YOUR TASK :: Exclude the pictures, then copy all remaining records exactly.

TASK MATERIAL ::
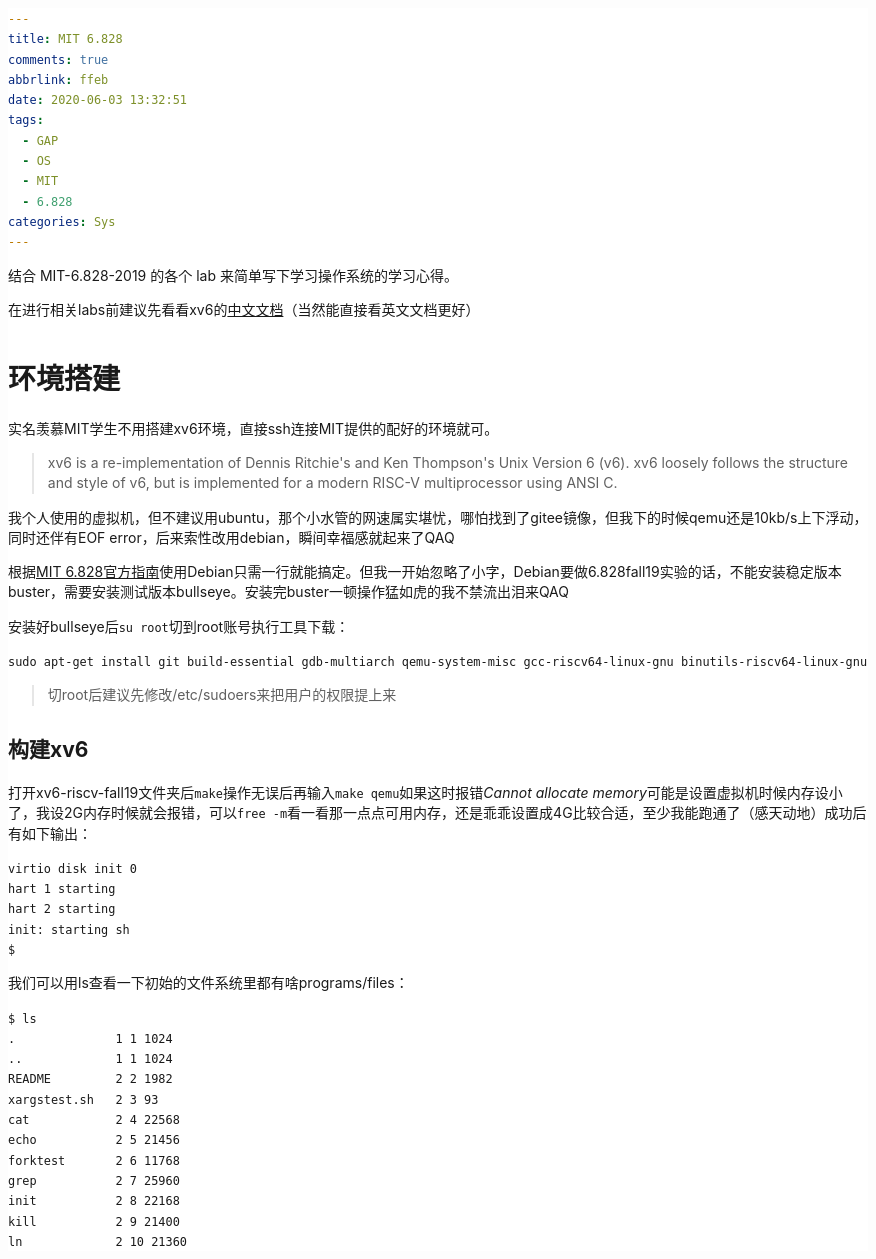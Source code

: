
 ```yaml
---
title: MIT 6.828
comments: true
abbrlink: ffeb
date: 2020-06-03 13:32:51
tags:
  - GAP
  - OS
  - MIT
  - 6.828
categories: Sys
---
```


结合 MIT-6.828-2019 的各个 lab 来简单写下学习操作系统的学习心得。

在进行相关labs前建议先看看xv6的[中文文档](https://github.com/ranxian/xv6-chinese)（当然能直接看英文文档更好）

# 环境搭建

实名羡慕MIT学生不用搭建xv6环境，直接ssh连接MIT提供的配好的环境就可。

> xv6 is a re-implementation of Dennis Ritchie's and Ken Thompson's Unix Version 6 (v6).  xv6 loosely follows the structure and style of v6, but is implemented for a modern RISC-V multiprocessor using ANSI C.

我个人使用的虚拟机，但不建议用ubuntu，那个小水管的网速属实堪忧，哪怕找到了gitee镜像，但我下的时候qemu还是10kb/s上下浮动，同时还伴有EOF error，后来索性改用debian，瞬间幸福感就起来了QAQ

根据[MIT 6.828官方指南](https://pdos.csail.mit.edu/6.828/2019/tools.html)使用Debian只需一行就能搞定。但我一开始忽略了小字，Debian要做6.828fall19实验的话，不能安装稳定版本buster，需要安装测试版本bullseye。安装完buster一顿操作猛如虎的我不禁流出泪来QAQ

安装好bullseye后`su root`切到root账号执行工具下载：

```shell
sudo apt-get install git build-essential gdb-multiarch qemu-system-misc gcc-riscv64-linux-gnu binutils-riscv64-linux-gnu 
```

> 切root后建议先修改/etc/sudoers来把用户的权限提上来

## 构建xv6

打开xv6-riscv-fall19文件夹后`make`操作无误后再输入`make qemu`如果这时报错*Cannot allocate memory*可能是设置虚拟机时候内存设小了，我设2G内存时候就会报错，可以`free -m`看一看那一点点可用内存，还是乖乖设置成4G比较合适，至少我能跑通了（感天动地）成功后有如下输出：
```shell
virtio disk init 0
hart 1 starting
hart 2 starting
init: starting sh
$ 
```
我们可以用ls查看一下初始的文件系统里都有啥programs/files：
```shell
$ ls
.              1 1 1024
..             1 1 1024
README         2 2 1982
xargstest.sh   2 3 93
cat            2 4 22568
echo           2 5 21456
forktest       2 6 11768
grep           2 7 25960
init           2 8 22168
kill           2 9 21400
ln             2 10 21360
```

ANSWER BOX ::
Source code

:
 ```yaml
---
title: MIT 6.828
comments: true
abbrlink: ffeb
date: 2020-06-03 13:32:51
tags:
  - GAP
  - OS
  - MIT
  - 6.828
categories: Sys
---
```


结合 MIT-6.828-2019 的各个 lab 来简单写下学习操作系统的学习心得。

在进行相关labs前建议先看看xv6的[中文文档](https://github.com/ranxian/xv6-chinese)（当然能直接看英文文档更好）

# 环境搭建

实名羡慕MIT学生不用搭建xv6环境，直接ssh连接MIT提供的配好的环境就可。

> xv6 is a re-implementation of Dennis Ritchie's and Ken Thompson's Unix Version 6 (v6).  xv6 loosely follows the structure and style of v6, but is implemented for a modern RISC-V multiprocessor using ANSI C.

我个人使用的虚拟机，但不建议用ubuntu，那个小水管的网速属实堪忧，哪怕找到了gitee镜像，但我下的时候qemu还是10kb/s上下浮动，同时还伴有EOF error，后来索性改用debian，瞬间幸福感就起来了QAQ

根据[MIT 6.828官方指南](https://pdos.csail.mit.edu/6.828/2019/tools.html)使用Debian只需一行就能搞定。但我一开始忽略了小字，Debian要做6.828fall19实验的话，不能安装稳定版本buster，需要安装测试版本bullseye。安装完buster一顿操作猛如虎的我不禁流出泪来QAQ

安装好bullseye后`su root`切到root账号执行工具下载：

```shell
sudo apt-get install git build-essential gdb-multiarch qemu-system-misc gcc-riscv64-linux-gnu binutils-riscv64-linux-gnu 
```

> 切root后建议先修改/etc/sudoers来把用户的权限提上来

## 构建xv6

打开xv6-riscv-fall19文件夹后`make`操作无误后再输入`make qemu`如果这时报错*Cannot allocate memory*可能是设置虚拟机时候内存设小了，我设2G内存时候就会报错，可以`free -m`看一看那一点点可用内存，还是乖乖设置成4G比较合适，至少我能跑通了（感天动地）成功后有如下输出：
```shell
virtio disk init 0
hart 1 starting
hart 2 starting
init: starting sh
$ 
```
我们可以用ls查看一下初始的文件系统里都有啥programs/files：
```shell
$ ls
.              1 1 1024
..             1 1 1024
README         2 2 1982
xargstest.sh   2 3 93
cat            2 4 22568
echo           2 5 21456
forktest       2 6 11768
grep           2 7 25960
init           2 8 22168
kill           2 9 21400
ln             2 10 21360
```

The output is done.